Tiroirs

Publié le par Antoine Chainas

Retrouvé dans un carton lors d'un déménagement, un vieux recueil de nouvelles datant de la fin des années 80, avec couverture très artisanalement confectionnée par bibi, et intérieur à l'avenant (les textes furent tapés, chose presque inimaginable aujourd'hui, sur une Olivetti à boule avec papier carbone pour les doubles et petit pinceau de blanc pour les corrections).
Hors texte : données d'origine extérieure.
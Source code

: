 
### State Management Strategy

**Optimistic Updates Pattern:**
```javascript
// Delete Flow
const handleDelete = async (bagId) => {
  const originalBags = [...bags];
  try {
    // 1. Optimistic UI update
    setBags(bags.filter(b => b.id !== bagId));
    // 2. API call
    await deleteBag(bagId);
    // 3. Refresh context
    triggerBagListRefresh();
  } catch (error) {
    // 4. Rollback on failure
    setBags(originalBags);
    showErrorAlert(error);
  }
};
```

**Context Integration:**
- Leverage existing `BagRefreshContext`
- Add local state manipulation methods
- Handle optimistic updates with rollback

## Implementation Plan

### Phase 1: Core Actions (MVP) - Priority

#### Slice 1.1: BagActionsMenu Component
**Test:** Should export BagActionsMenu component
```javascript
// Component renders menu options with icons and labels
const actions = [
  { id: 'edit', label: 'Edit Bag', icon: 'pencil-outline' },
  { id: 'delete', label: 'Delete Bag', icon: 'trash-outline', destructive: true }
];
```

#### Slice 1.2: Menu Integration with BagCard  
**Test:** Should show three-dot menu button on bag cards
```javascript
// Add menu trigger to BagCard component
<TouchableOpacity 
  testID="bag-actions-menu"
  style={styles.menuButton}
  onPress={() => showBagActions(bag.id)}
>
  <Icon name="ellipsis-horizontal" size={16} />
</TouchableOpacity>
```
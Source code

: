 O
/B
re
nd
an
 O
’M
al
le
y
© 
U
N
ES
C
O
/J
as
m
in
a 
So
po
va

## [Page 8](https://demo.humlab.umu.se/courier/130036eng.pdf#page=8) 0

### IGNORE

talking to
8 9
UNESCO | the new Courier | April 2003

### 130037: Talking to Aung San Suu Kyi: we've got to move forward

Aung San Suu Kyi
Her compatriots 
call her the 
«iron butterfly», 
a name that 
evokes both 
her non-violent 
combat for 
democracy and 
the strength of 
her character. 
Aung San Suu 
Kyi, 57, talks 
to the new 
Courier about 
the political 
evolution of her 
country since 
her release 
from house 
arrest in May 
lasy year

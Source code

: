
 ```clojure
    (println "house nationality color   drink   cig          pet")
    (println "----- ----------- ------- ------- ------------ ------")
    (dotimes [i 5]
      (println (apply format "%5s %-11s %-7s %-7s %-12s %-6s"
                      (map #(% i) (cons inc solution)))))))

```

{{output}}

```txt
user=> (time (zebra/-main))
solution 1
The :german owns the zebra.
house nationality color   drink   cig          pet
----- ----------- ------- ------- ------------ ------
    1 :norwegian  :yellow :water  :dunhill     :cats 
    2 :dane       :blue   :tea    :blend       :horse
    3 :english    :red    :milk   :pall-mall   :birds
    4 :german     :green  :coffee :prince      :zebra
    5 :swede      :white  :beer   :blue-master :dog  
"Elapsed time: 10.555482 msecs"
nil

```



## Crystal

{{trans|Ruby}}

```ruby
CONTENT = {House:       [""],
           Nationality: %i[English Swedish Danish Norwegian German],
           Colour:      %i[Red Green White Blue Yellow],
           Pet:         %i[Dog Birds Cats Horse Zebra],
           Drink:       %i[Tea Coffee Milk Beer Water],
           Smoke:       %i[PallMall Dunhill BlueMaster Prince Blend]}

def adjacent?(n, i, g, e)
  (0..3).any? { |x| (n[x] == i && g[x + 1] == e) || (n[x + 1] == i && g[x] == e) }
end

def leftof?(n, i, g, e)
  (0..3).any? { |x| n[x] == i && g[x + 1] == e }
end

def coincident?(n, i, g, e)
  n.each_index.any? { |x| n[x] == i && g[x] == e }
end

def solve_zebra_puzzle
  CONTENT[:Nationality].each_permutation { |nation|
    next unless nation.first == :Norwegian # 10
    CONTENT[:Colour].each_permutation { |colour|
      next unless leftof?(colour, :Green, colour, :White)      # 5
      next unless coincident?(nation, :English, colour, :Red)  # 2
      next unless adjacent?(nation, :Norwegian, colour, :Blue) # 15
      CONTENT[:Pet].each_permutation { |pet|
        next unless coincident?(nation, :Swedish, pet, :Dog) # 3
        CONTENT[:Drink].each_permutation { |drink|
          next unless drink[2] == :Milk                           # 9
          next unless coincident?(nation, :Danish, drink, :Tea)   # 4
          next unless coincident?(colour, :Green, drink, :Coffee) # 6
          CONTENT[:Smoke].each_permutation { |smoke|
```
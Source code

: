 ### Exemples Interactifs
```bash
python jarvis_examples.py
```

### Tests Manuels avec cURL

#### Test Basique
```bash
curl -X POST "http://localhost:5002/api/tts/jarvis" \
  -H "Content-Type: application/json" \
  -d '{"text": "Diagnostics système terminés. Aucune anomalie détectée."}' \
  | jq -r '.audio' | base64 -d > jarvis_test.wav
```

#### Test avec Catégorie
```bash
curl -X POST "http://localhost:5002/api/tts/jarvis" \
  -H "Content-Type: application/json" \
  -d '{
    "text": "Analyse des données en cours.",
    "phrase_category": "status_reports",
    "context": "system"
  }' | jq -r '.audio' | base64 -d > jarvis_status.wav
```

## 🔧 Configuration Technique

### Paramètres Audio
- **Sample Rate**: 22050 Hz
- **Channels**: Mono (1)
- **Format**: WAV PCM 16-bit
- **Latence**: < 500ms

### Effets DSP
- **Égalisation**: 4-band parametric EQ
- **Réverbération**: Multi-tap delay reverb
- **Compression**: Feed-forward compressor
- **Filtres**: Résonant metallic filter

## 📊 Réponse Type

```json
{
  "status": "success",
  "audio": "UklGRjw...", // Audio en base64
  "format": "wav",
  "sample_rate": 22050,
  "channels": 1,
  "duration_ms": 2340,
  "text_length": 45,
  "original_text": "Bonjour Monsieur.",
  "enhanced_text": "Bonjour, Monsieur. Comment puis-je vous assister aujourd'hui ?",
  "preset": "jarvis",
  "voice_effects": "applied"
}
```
On y trouvait pèle-mêle, pour le meilleur et pour le pire : un vieux pédophile qui meurt, dans l'indifférence générale, d'une crise cardiaque dans sa cage d'escalier, un postier atteint d'une tumeur cérébrale qui prend l'apparence de Bukowski et se fait casser la gueule par un autre infecté - sa tumeur à lui s'appelle Hemingway - dans un bar miteux de Pampelune, un homme, dont la femme est possédée par Mylène Farmer, qui erre dans une ville peuplée de sosies, un père Noël très énervé et lourdement armé bien résolu à en découdre avec tout un tas de gamins transformés en zombies tentant de gravir une montagne de jouets, un Jésus ressuscité qui galère dans un fast food à multiplier les hamburgers pour atteindre les objectifs de rentabilité, le parcours d'un tueur en série fasciné par les narines, médiatisé au point de susciter une mode révolutionnaire, un imposteur qui endosse l'habit de prêtre dans un monde où le Léviathan utilise les conduites sanitaires pour parvenir à ses fins, un père convaincu de la fin imminente du monde qui emmène sa famille en marche forcée à travers la forêt, transportant sa propre apocalypse, un cadre commercial pourchassé par une secte millénariste voyant en lui le Sauveur et lui-même sauvé par un flic encore plus givré que les adeptes, un écrivain paranoïaque en dédicace dans un supermarché, persuadé que les chiens sont en train de prendre le contrôle de leur maître, puis du monde, pour exacerber l'élan consumériste global... Environ six cents pages de délires toxico-organico-maniaco-compulsifs-pas-très-sérieux amoureusement compilés, à l'époque où mon intégrité physique et mentale n'était déjà plus tout-à-fait préservée.